Despite being flagged up well in advance as a keynote speech, Jack Straw's little offering on the EU constitution yesterday seems to have gone down like a lead balloon with the media.
The only newspaper which appears to have given the speech any coverage in the Europhile Guardian and then only in a perfunctory manner, recording "Straw's warning on EU referendum no".
Having read the speech and tried to dissect it, I can see why editors have seen fit to spike it – quite frankly, it was boring to the point of tedium, offering very little of substance and nothing really new. In the final analysis, if that is all Straw can offer, then he has a real problem on his hands.
Nevertheless, the Guardian did try to inject some life into the story, counter-pointing with a "warning" from industry secretary, Patricia Hewitt, who is insisting that "Britain would lose its ability to create a pro-market EU economy if it rejected the treaty."
This somewhat tendentious statement presumes, of course, that the EU – or, more specifically, the EU member states – are at all interested in developing a pro-market economy, but it sits oddly with the Straw speech who effectively claims that our membership has already enabled us to develop a pro-market economy.
"History shows that we have shaped Europe in our interests when Britain has been strong, engaged and influential," says Straw. You can see the contradiction. Hewitt makes claims of what the constitution will enable us to do, whereas Straw argues that this is what we have already been able to achieve.

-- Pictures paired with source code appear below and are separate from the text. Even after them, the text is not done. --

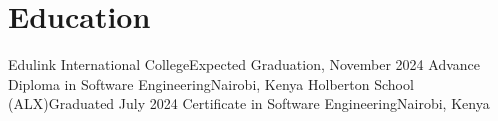 \section{Education}
    \resumeSubHeadingListStart

    \resumeSubheading
    {Edulink International College}{Expected Graduation, November 2024}
    {Advance Diploma in Software Engineering}{Nairobi, Kenya}
    \resumeItemListStart
    \resumeItemListEnd
    \resumeSubheading
    {Holberton School (ALX)}{Graduated July 2024}
    {Certificate in Software Engineering}{Nairobi, Kenya}
    \resumeItemListStart
    \resumeItemListEnd

    \resumeSubHeadingListEnd
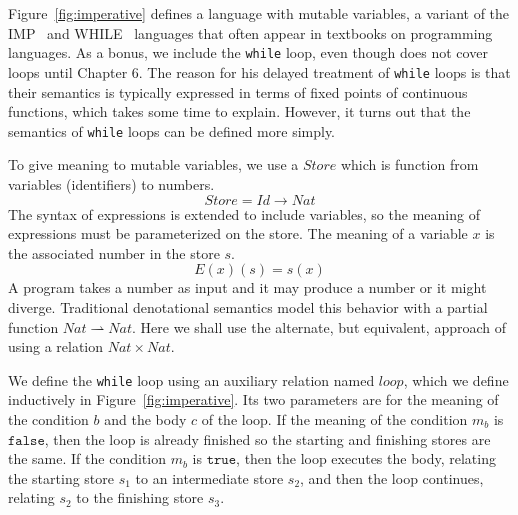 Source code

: \documentclass{tufte-handout}
\newcommand{\TRUE}[0]{\mathtt{true}}
\newcommand{\FALSE}[0]{\mathtt{false}}
\begin{document}

Figure~\ref{fig:imperative} defines a language with mutable variables,
a variant of the
IMP~\citep{Plotkin:1983aa,Winskel:1993uq,Amadio:1998fk} and
WHILE~\citep{Hoare:1969kw} languages that often appear in textbooks on
programming languages. As a bonus, we include the \texttt{while} loop,
even though \citet{Schmidt:1986vn} does not cover loops until Chapter
6. The reason for his delayed treatment of \texttt{while} loops is
that their semantics is typically expressed in terms of fixed points
of continuous functions, which takes some time to explain. However, it
turns out that the semantics of \texttt{while} loops can be defined
more simply.

To give meaning to mutable variables, we use a $\mathit{Store}$ which
is function from variables (identifiers) to numbers.
\[
  \mathit{Store} = \mathit{Id} \to \mathit{Nat}
\]
The syntax of expressions is extended to include variables, so the
meaning of expressions must be parameterized on the store. The meaning
of a variable $x$ is the associated number in the store $s$.
\[
  E(x)(s) = s(x)
\]
%
A program takes a number as input and it may produce a number or it
might diverge. Traditional denotational semantics model this behavior
with a partial function
$\mathit{Nat}\rightharpoonup\mathit{Nat}$. Here we shall use the
alternate, but equivalent, approach of using a relation
$\mathit{Nat}\times\mathit{Nat}$.

We define the \texttt{while} loop using an auxiliary relation named
$\mathit{loop}$, which we define inductively in
Figure~\ref{fig:imperative}. Its two parameters are for the meaning of
the condition $b$ and the body $c$ of the loop.  If the meaning of the
condition $m_b$ is $\FALSE$, then the loop is already finished so the
starting and finishing stores are the same. If the condition $m_b$ is
$\TRUE$, then the loop executes the body, relating the starting store
$s_1$ to an intermediate store $s_2$, and then the loop continues,
relating $s_2$ to the finishing store $s_3$.

\end{document}
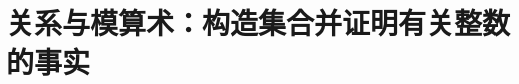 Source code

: \chapter[关系与模算术]{关系与模算术：构造集合并证明有关整数的事实}



\newpage


\newpage


\newpage


\newpage


\newpage


\newpage


\newpage
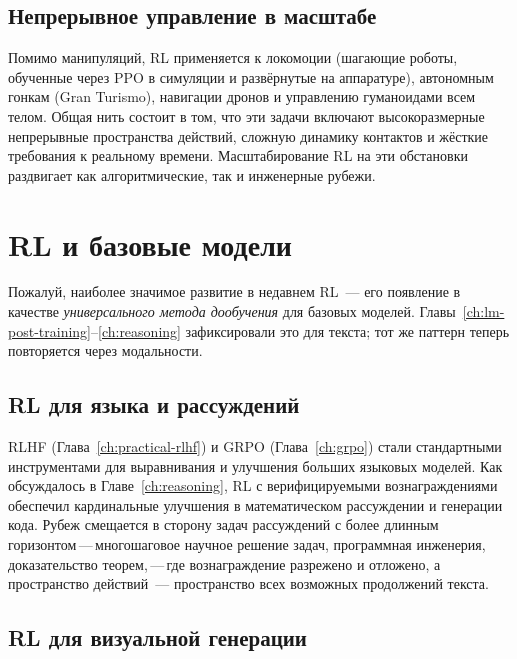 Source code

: \subsection{Непрерывное управление в масштабе}

Помимо манипуляций, RL применяется к локомоции (шагающие
роботы, обученные через PPO в симуляции и развёрнутые на аппаратуре),
автономным гонкам (Gran Turismo), навигации дронов и управлению
гуманоидами всем телом. Общая нить состоит в том, что эти задачи включают
высокоразмерные непрерывные пространства действий, сложную динамику контактов
и жёсткие требования к реальному времени. Масштабирование RL на эти обстановки
раздвигает как алгоритмические, так и инженерные рубежи.


\section{RL и базовые модели}
\label{sec:open-foundation}

Пожалуй, наиболее значимое развитие в недавнем RL~--- его появление
в качестве \emph{универсального метода дообучения} для базовых
моделей. Главы~\ref{ch:lm-post-training}--\ref{ch:reasoning}
зафиксировали это для текста; тот же паттерн теперь повторяется через
модальности.

\subsection{RL для языка и рассуждений}

RLHF (Глава~\ref{ch:practical-rlhf}) и GRPO (Глава~\ref{ch:grpo}) стали
стандартными инструментами для выравнивания и улучшения больших языковых моделей.
Как обсуждалось в Главе~\ref{ch:reasoning}, RL с верифицируемыми вознаграждениями
обеспечил кардинальные улучшения в математическом рассуждении и генерации кода.
Рубеж смещается в сторону задач рассуждений с более длинным горизонтом\,---\,многошаговое
научное решение задач, программная инженерия, доказательство теорем,\,---\,где
вознаграждение разрежено и отложено, а пространство действий~--- пространство
всех возможных продолжений текста.

\subsection{RL для визуальной генерации}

Despite this, what we do learn is that Ms Hewitt has been in extensive discussions with the prime minister on how to win over British business to the EU treaty, but we are not told whether her wisdom was fed into the Straw speech.
We are simply left with the Guardian’s view of the speech which, to them, suggests that "any government yes campaign will focus as much on the consequences of a no vote as the benefits of the constitution itself." But, as Straw himself admits, this would bring us into unknown territory.